For the holidays, fake is festive


December 12, 2007

In the endless debate over real versus artificial Christmas trees, my position has remained the same for years.

To me, nothing says Christmas like a sterile, odorless chunk of polyethylene pulled from a cardboard box, assembled in color-coded pieces and tarted up with lights and bulbs.

But then, I'm a hopeless romantic.

Oh, you go ahead and rhapsodize about the supposed joys of real trees: the scent of an evergreen filling the room, the fuller shape, the softer texture of the branches and blah, blah, blah.

I'll come back with one word: overrated.

Look, I don't have to go traipsing around some freezing tree farm in the middle of nowhere with a rusty saw looking for my Christmas tree.

I don't have to deal with some gin-soaked guy in camouflage pants selling trees in the parking lot of a strip mall near a big sign that says "Any tree on lot: $20" and then, in tiny letters that you couldn't see without the aid of the Hubble telescope, it says: "Except Douglas firs, blue spruce, Scotch pine, etc." which cost $50 and up.

I don't have to deal with pine needles all over the floor, and sap all over my hands from wrestling the stupid tree into the tree stand, which always seems to go badly.

You real-tree fanatics, you can rhapsodize about that stuff all you want.

Me, all I have to do is put down my rum eggnog, go up in the attic and drag down the box marked "Christmas stuff."

You don't exactly have to be a structural engineer to put an artificial tree together, either.

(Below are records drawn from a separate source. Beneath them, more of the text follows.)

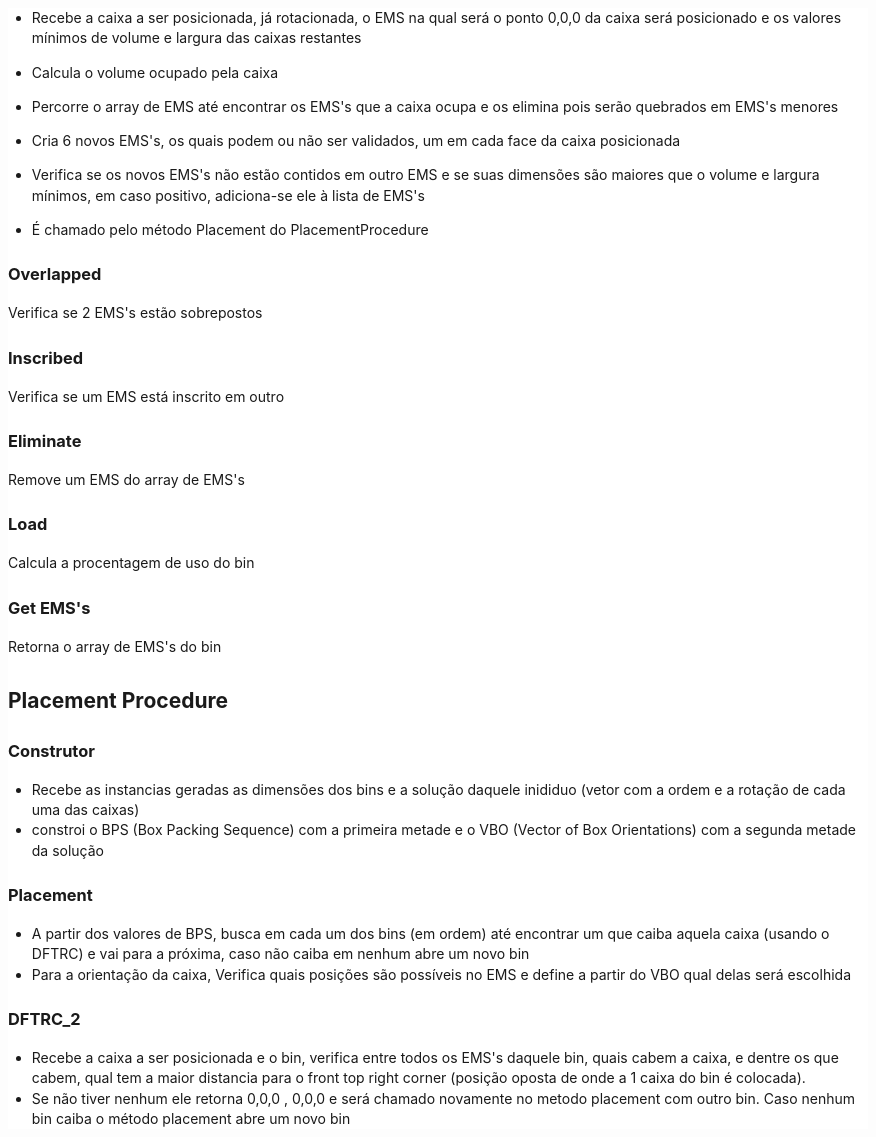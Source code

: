 - Recebe a caixa a ser posicionada, já rotacionada, o EMS na qual será o ponto 0,0,0 da caixa será posicionado e os valores mínimos de volume e largura das caixas restantes

- Calcula o volume ocupado pela caixa

- Percorre o array de EMS até encontrar os EMS's que a caixa ocupa e os elimina pois serão quebrados em EMS's menores

- Cria 6 novos EMS's, os quais podem ou não ser validados, um em cada face da caixa posicionada

- Verifica se os novos EMS's não estão contidos em outro EMS e se suas dimensões são maiores que o volume e largura mínimos, em caso positivo, adiciona-se ele à lista de EMS's 

- É chamado pelo método Placement do PlacementProcedure

 ### Overlapped
Verifica se 2 EMS's estão sobrepostos

### Inscribed
Verifica se um EMS está inscrito em outro

### Eliminate
Remove um EMS do array de EMS's

### Load
Calcula a procentagem de uso do bin

### Get EMS's
Retorna o array de EMS's do bin

## Placement Procedure

### Construtor
- Recebe as instancias geradas as dimensões dos bins e a solução daquele inididuo (vetor com a ordem e a rotação de cada uma das caixas)
- constroi o BPS (Box Packing Sequence) com a primeira metade e o VBO (Vector of Box Orientations) com a segunda metade da solução

### Placement
- A partir dos valores de BPS, busca em cada um dos bins (em ordem) até encontrar um que caiba aquela caixa (usando o DFTRC) e vai para a próxima, caso não caiba em nenhum abre um novo bin
- Para a orientação da caixa, Verifica quais posições são possíveis no EMS e define a partir do VBO qual delas será escolhida

### DFTRC_2
- Recebe a caixa a ser posicionada e o bin, verifica entre todos os EMS's daquele bin, quais cabem a caixa, e dentre os que cabem, qual tem a maior distancia para o front top right corner (posição oposta de onde a 1 caixa do bin é colocada). 
- Se não tiver nenhum ele retorna 0,0,0 , 0,0,0 e será chamado novamente no metodo placement com outro bin. Caso nenhum bin caiba o método placement abre um novo bin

Branches with red tips go in red slots, branches with blue tips go in blue slots, etc.

Fifteen minutes later, you're done and working on your second eggnog.

What could be easier? And unlike the real-tree fanatics, you're sipping your eggnog secure in the knowledge that you're not shelling out 50 bucks or whatever for a new tree every year.

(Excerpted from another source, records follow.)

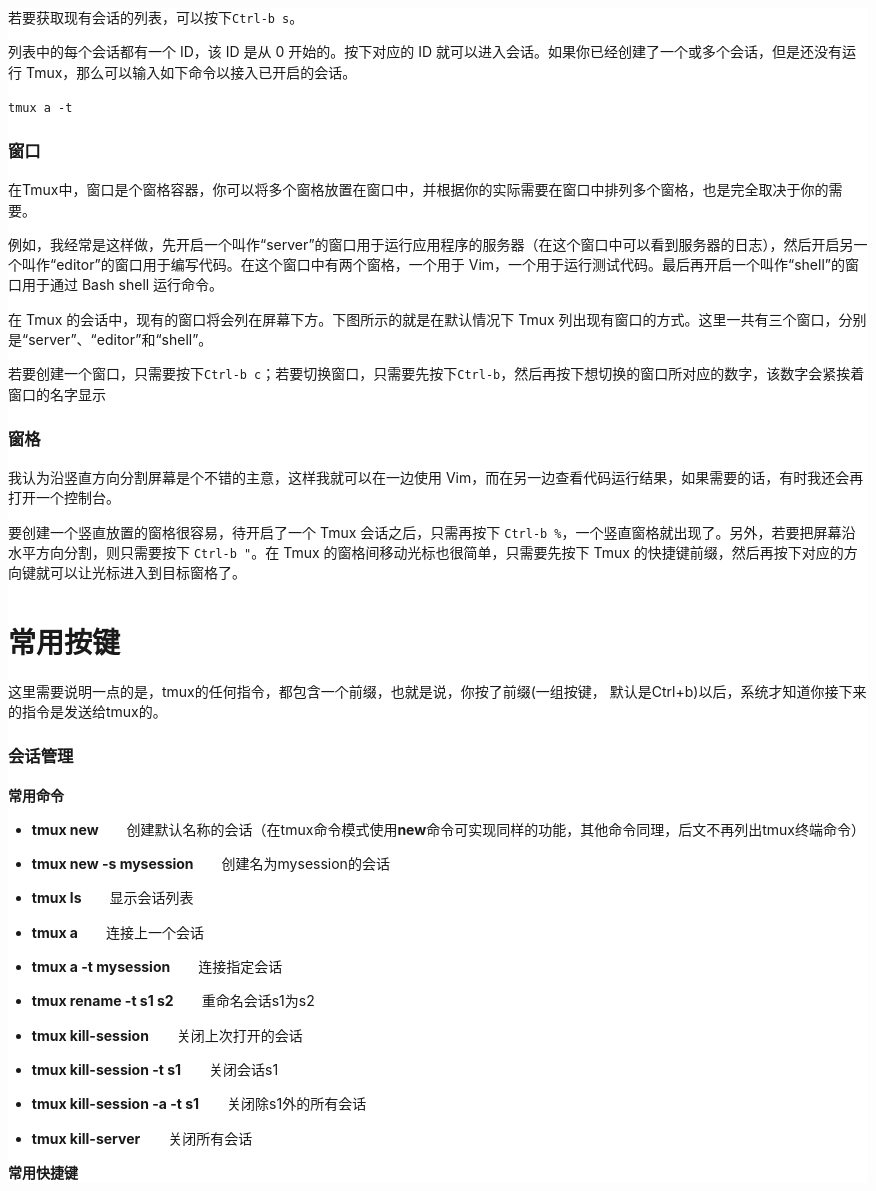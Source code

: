 若要获取现有会话的列表，可以按下`Ctrl-b s`。

列表中的每个会话都有一个 ID，该 ID 是从 0 开始的。按下对应的 ID 就可以进入会话。如果你已经创建了一个或多个会话，但是还没有运行 Tmux，那么可以输入如下命令以接入已开启的会话。

```
tmux a -t
```



### 窗口

在Tmux中，窗口是个窗格容器，你可以将多个窗格放置在窗口中，并根据你的实际需要在窗口中排列多个窗格，也是完全取决于你的需要。

例如，我经常是这样做，先开启一个叫作“server”的窗口用于运行应用程序的服务器（在这个窗口中可以看到服务器的日志），然后开启另一个叫作“editor”的窗口用于编写代码。在这个窗口中有两个窗格，一个用于 Vim，一个用于运行测试代码。最后再开启一个叫作“shell”的窗口用于通过 Bash shell 运行命令。

在 Tmux 的会话中，现有的窗口将会列在屏幕下方。下图所示的就是在默认情况下 Tmux 列出现有窗口的方式。这里一共有三个窗口，分别是“server”、“editor”和“shell”。

若要创建一个窗口，只需要按下`Ctrl-b c`；若要切换窗口，只需要先按下`Ctrl-b`，然后再按下想切换的窗口所对应的数字，该数字会紧挨着窗口的名字显示



### 窗格

我认为沿竖直方向分割屏幕是个不错的主意，这样我就可以在一边使用 Vim，而在另一边查看代码运行结果，如果需要的话，有时我还会再打开一个控制台。

要创建一个竖直放置的窗格很容易，待开启了一个 Tmux 会话之后，只需再按下 `Ctrl-b %`，一个竖直窗格就出现了。另外，若要把屏幕沿水平方向分割，则只需要按下 `Ctrl-b "`。在 Tmux 的窗格间移动光标也很简单，只需要先按下 Tmux 的快捷键前缀，然后再按下对应的方向键就可以让光标进入到目标窗格了。



# 常用按键

这里需要说明一点的是，tmux的任何指令，都包含一个前缀，也就是说，你按了前缀(一组按键， 默认是Ctrl+b)以后，系统才知道你接下来的指令是发送给tmux的。

### 会话管理

**常用命令**

* **tmux new**　　创建默认名称的会话（在tmux命令模式使用**new**命令可实现同样的功能，其他命令同理，后文不再列出tmux终端命令）

* **tmux new -s mysession**　　创建名为mysession的会话

* **tmux ls**　　显示会话列表

* **tmux a**　　连接上一个会话

* **tmux a -t mysession**　　连接指定会话

* **tmux rename -t s1 s2**　　重命名会话s1为s2

* **tmux kill-session**　　关闭上次打开的会话

* **tmux kill-session -t s1**　　关闭会话s1

* **tmux kill-session -a -t s1**　　关闭除s1外的所有会话

* **tmux kill-server**　　关闭所有会话

**常用快捷键**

That's a lot of money to pony up just for the scent of pine or spruce, isn't it?

Besides, isn't that why they sell air-fresheners?

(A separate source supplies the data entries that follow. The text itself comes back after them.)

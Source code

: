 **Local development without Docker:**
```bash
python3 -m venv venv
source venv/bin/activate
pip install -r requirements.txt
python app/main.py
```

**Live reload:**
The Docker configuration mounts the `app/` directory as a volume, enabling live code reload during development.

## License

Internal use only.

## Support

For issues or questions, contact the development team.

Anyway, a lot of people must feel the same way I do about this subject, because a recent article in the newspaper said half the trees Americans put up at Christmas now are artificial.

And here's the hot new trend in artificial trees: pre-lighted trees.

Yes! Artificial trees with strands of lights already in place! Perfect for the person who approaches the holidays determined to make absolutely no effort at all.

Think about it: How lazy do you have to be to buy an artificial tree with the lights already in place?

Answer: really, really lazy.

So naturally I want one.

I saw a beauty in one of these home-improvement superstores where I spend so much of my life these days.

It was 7 1/2 feet tall and had 1,000 clear lights wrapped around its sterile, odorless polyethylene torso.

It had hinged branches that fold up for easy storage. It was flame retardant. And it had an added bonus: spare bulbs and fuses were included.

The price tag was $179 - a steal if you ask me.

I wanted it more than I've ever wanted anything in my life.

I almost pulled the thing off the shelf and sprinted to the cash register.

But then I thought: no, maybe I can do even better than an artificial, pre-lighted tree.

Maybe I'll hold off until they come out with an artificial tree that's pre-lighted and pre-decorated.

Imagine: You pull it out of the box and it's fully assembled.

And the lights are strung and the ornaments are shimmering and it has a shiny little star on top. It's all ready to go.

All you have to do is stick it in the corner and get on with your life, pour another rum eggnog and enjoy the holidays.

A man can dream.

And who knows?

With the strides being made by modern technology, maybe someday that dream comes true.